Fusûsu’l-Hikem Tercüme Ve Şerhi-II’nin Sâlih Fassı’ndan bazı alıntılar (s.341- 344)
” (…) Cenâb-ı Efdalü’d-Din Hakanî ne güzel buyurur. Rübâî tercüme ve izahı: Hikmet âleminde bizim varlığımızdan garaz, esmânın (isimlerin) mâlik oldukları kemâlin izhârıdır. İlâhî, Senin isimlerin eşyânın (şeylerin) varlığını gerektirir; fakat sen zâtın itibariyle o isimlerden ganîsin; ve onların kemâllerinin zuhuruna ihtiyacın yoktur. Sen ancak onları gizlilik örtüsünde sıkıldıkları için, sırf haklarında bir rahmet olmak üzere varlık feyizlendirmesi var edip izhâr eylersin.

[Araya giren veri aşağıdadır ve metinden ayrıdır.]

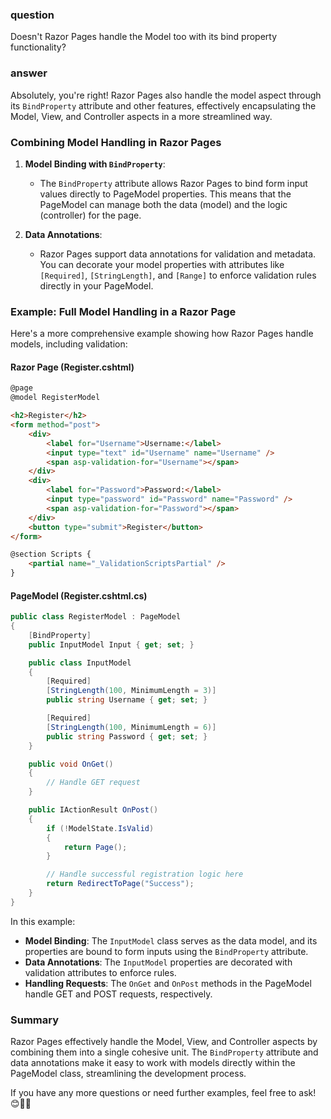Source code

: ### question
Doesn't Razor Pages handle the Model too with its bind property functionality?

### answer
Absolutely, you're right! Razor Pages also handle the model aspect through its `BindProperty` attribute and other features, effectively encapsulating the Model, View, and Controller aspects in a more streamlined way.

### Combining Model Handling in Razor Pages

1. **Model Binding with `BindProperty`**:
   - The `BindProperty` attribute allows Razor Pages to bind form input values directly to PageModel properties. This means that the PageModel can manage both the data (model) and the logic (controller) for the page.

2. **Data Annotations**:
   - Razor Pages support data annotations for validation and metadata. You can decorate your model properties with attributes like `[Required]`, `[StringLength]`, and `[Range]` to enforce validation rules directly in your PageModel.

### Example: Full Model Handling in a Razor Page

Here's a more comprehensive example showing how Razor Pages handle models, including validation:

#### Razor Page (Register.cshtml)
```html
@page
@model RegisterModel

<h2>Register</h2>
<form method="post">
    <div>
        <label for="Username">Username:</label>
        <input type="text" id="Username" name="Username" />
        <span asp-validation-for="Username"></span>
    </div>
    <div>
        <label for="Password">Password:</label>
        <input type="password" id="Password" name="Password" />
        <span asp-validation-for="Password"></span>
    </div>
    <button type="submit">Register</button>
</form>

@section Scripts {
    <partial name="_ValidationScriptsPartial" />
}
```

#### PageModel (Register.cshtml.cs)
```csharp
public class RegisterModel : PageModel
{
    [BindProperty]
    public InputModel Input { get; set; }

    public class InputModel
    {
        [Required]
        [StringLength(100, MinimumLength = 3)]
        public string Username { get; set; }

        [Required]
        [StringLength(100, MinimumLength = 6)]
        public string Password { get; set; }
    }

    public void OnGet()
    {
        // Handle GET request
    }

    public IActionResult OnPost()
    {
        if (!ModelState.IsValid)
        {
            return Page();
        }

        // Handle successful registration logic here
        return RedirectToPage("Success");
    }
}
```

In this example:
- **Model Binding**: The `InputModel` class serves as the data model, and its properties are bound to form inputs using the `BindProperty` attribute.
- **Data Annotations**: The `InputModel` properties are decorated with validation attributes to enforce rules.
- **Handling Requests**: The `OnGet` and `OnPost` methods in the PageModel handle GET and POST requests, respectively.

### Summary

Razor Pages effectively handle the Model, View, and Controller aspects by combining them into a single cohesive unit. The `BindProperty` attribute and data annotations make it easy to work with models directly within the PageModel class, streamlining the development process.

If you have any more questions or need further examples, feel free to ask! 😊📄💡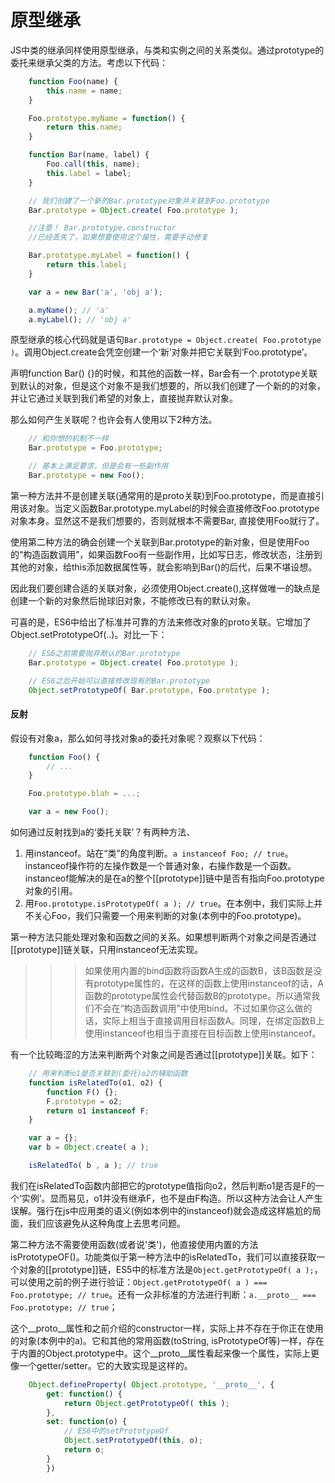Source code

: # 原型继承

JS中类的继承同样使用原型继承，与类和实例之间的关系类似。通过prototype的委托来继承父类的方法。考虑以下代码：

```javascript
    function Foo(name) {
        this.name = name;
    }

    Foo.prototype.myName = function() {
        return this.name;
    }

    function Bar(name, label) {
        Foo.call(this, name);
        this.label = label;
    }

    // 我们创建了一个新的Bar.prototype对象并关联到Foo.prototype
    Bar.prototype = Object.create( Foo.prototype );

    //注意！ Bar.prototype.constructor 
    //已经丢失了，如果想要使用这个属性，需要手动修复

    Bar.prototype.myLabel = function() {
        return this.label;
    }

    var a = new Bar('a', 'obj a');

    a.myName(); // 'a'
    a.myLabel(); // 'obj a'
```

原型继承的核心代码就是语句`Bar.prototype = Object.create( Foo.prototype )`。调用Object.create会凭空创建一个‘新’对象并把它关联到‘Foo.prototype’。

声明function Bar() {}的时候，和其他的函数一样，Bar会有一个.prototype关联到默认的对象，但是这个对象不是我们想要的，所以我们创建了一个新的的对象，并让它通过关联到我们希望的对象上，直接抛弃默认对象。

那么如何产生关联呢？也许会有人使用以下2种方法。

```javascript
    // 和你想的机制不一样
    Bar.prototype = Foo.prototype;

    // 基本上满足要求，但是会有一些副作用
    Bar.prototype = new Foo();
```

第一种方法并不是创建关联(通常用的是proto关联)到Foo.prototype，而是直接引用该对象。当定义函数Bar.prototype.myLabel的时候会直接修改Foo.prototype对象本身。显然这不是我们想要的，否则就根本不需要Bar, 直接使用Foo就行了。

使用第二种方法的确会创建一个关联到Bar.prototype的新对象，但是使用Foo的“构造函数调用”，如果函数Foo有一些副作用，比如写日志，修改状态，注册到其他的对象，给this添加数据属性等，就会影响到Bar()的后代，后果不堪设想。

因此我们要创建合适的关联对象，必须使用Object.create(),这样做唯一的缺点是创建一个新的对象然后抛球旧对象，不能修改已有的默认对象。

可喜的是，ES6中给出了标准并可靠的方法来修改对象的proto关联。它增加了Object.setPrototypeOf(..)。对比一下：

```javascript
    // ES6之前需要抛弃默认的Bar.prototype
    Bar.prototype = Object.create( Foo.prototype );

    // ES6之后开始可以直接修改现有的Bar.prototype
    Object.setPrototypeOf( Bar.prototype, Foo.prototype );
```

#### 反射

假设有对象a，那么如何寻找对象a的委托对象呢？观察以下代码：

```javascript
    function Foo() {
        // ...
    }

    Foo.prototype.blah = ...;

    var a = new Foo();
```

如何通过反射找到a的‘委托关联’？有两种方法、

1. 用instanceof。站在“类”的角度判断。`a instanceof Foo; // true`。instanceof操作符的左操作数是一个普通对象，右操作数是一个函数。instanceof能解决的是在a的整个[[prototype]]链中是否有指向Foo.prototype对象的引用。
2. 用`Foo.prototype.isPrototypeOf( a ); // true`。在本例中，我们实际上并不关心Foo，我们只需要一个用来判断的对象(本例中的Foo.prototype)。

第一种方法只能处理对象和函数之间的关系。如果想判断两个对象之间是否通过[[prototype]]链关联，只用instanceof无法实现。

>>> 如果使用内置的bind函数将函数A生成的函数B，该B函数是没有prototype属性的，在这样的函数上使用instanceof的话，A函数的prototype属性会代替函数B的prototype。所以通常我们不会在“构造函数调用”中使用bind。不过如果你这么做的话，实际上相当于直接调用目标函数A。同理，在绑定函数B上使用instanceof也相当于直接在目标函数上使用instanceof。

有一个比较晦涩的方法来判断两个对象之间是否通过[[prototype]]关联。如下：

```javascript
    // 用来判断o1是否关联到(委托)o2的辅助函数
    function isRelatedTo(o1, o2) {
        function F() {};
        F.prototype = o2;
        return o1 instanceof F;
    }

    var a = {};
    var b = Object.create( a );

    isRelatedTo( b , a ); // true
```

我们在isRelatedTo函数内部把它的prototype值指向o2，然后判断o1是否是F的一个‘实例’。显而易见，o1并没有继承F，也不是由F构造。所以这种方法会让人产生误解。强行在js中应用类的语义(例如本例中的instanceof)就会造成这样尴尬的局面，我们应该避免从这种角度上去思考问题。

第二种方法不需要使用函数(或者说'类')，他直接使用内置的方法isPrototypeOF()。功能类似于第一种方法中的isRelatedTo，我们可以直接获取一个对象的[[prototype]]链，ES5中的标准方法是`Object.getPrototypeOf( a );`，可以使用之前的例子进行验证：`Object.getPrototypeOf( a ) === Foo.prototype; // true`。还有一众非标准的方法进行判断：`a.__proto__ === Foo.prototype; // true`；

这个__proto__属性和之前介绍的constructor一样，实际上并不存在于你正在使用的对象(本例中的a)。它和其他的常用函数(toString, isPrototypeOf等)一样，存在于内置的Object.prototype中。这个__proto__属性看起来像一个属性，实际上更像一个getter/setter。它的大致实现是这样的。

```javascript
    Object.defineProperty( Object.prototype, '__proto__', {
        get: function() {
            return Object.getPrototypeOf( this );
        },
        set: function(o) {
            // ES6中的setPrototypeOf
            Object.setPrototypeOf(this, o);
            return o;
        }
        })
```





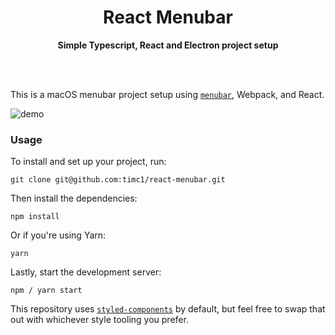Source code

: <div align="center">
	<h1>React Menubar</h1>
	<p>
		<b>Simple Typescript, React and Electron project setup</b>
	</p>
	<br />
	<br />
</div>

This is a macOS menubar project setup using [`menubar`](https://github.com/maxogden/menubar/), Webpack, and React.

![demo](https://user-images.githubusercontent.com/12195101/92665032-8add4680-f2d3-11ea-9a6e-e7daadcf8490.gif)


### Usage

To install and set up your project, run:

```console
git clone git@github.com:timc1/react-menubar.git
```

Then install the dependencies:

```console
npm install
```

Or if you're using Yarn:

```console
yarn
```

Lastly, start the development server:

```console
npm / yarn start
```

This repository uses [`styled-components`](https://styled-components.com/) by default, but feel free to swap that out with whichever style tooling you prefer.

Şu halde hudûs (sonradan olma), yeni şeylerin hepsine nisbeten geneldir. Ancak yukarıda açıklandığı üzere ‘sebep’ hudûstan daha geneldir. Şu halde âlemin hudûsu için ‘sebeb’in sâbit olması, âlemin Allah’dan hudûsundan daha umumîdir. (…) Dolayısıyla her iki şıkta da ‘hâdis’ ‘sebeb’in altına dahil olmuş olur. (…) İşte görünüyor ki, birtakım kıyaslar düzenlenerek kazanılan anlamların bulunmasında da üçlemenin hükmü görünür oluyor. Bundan dolayı ister Hak tarafından, ister halk tarafından olsun kevnin (olmanın) aslı üçlemedir.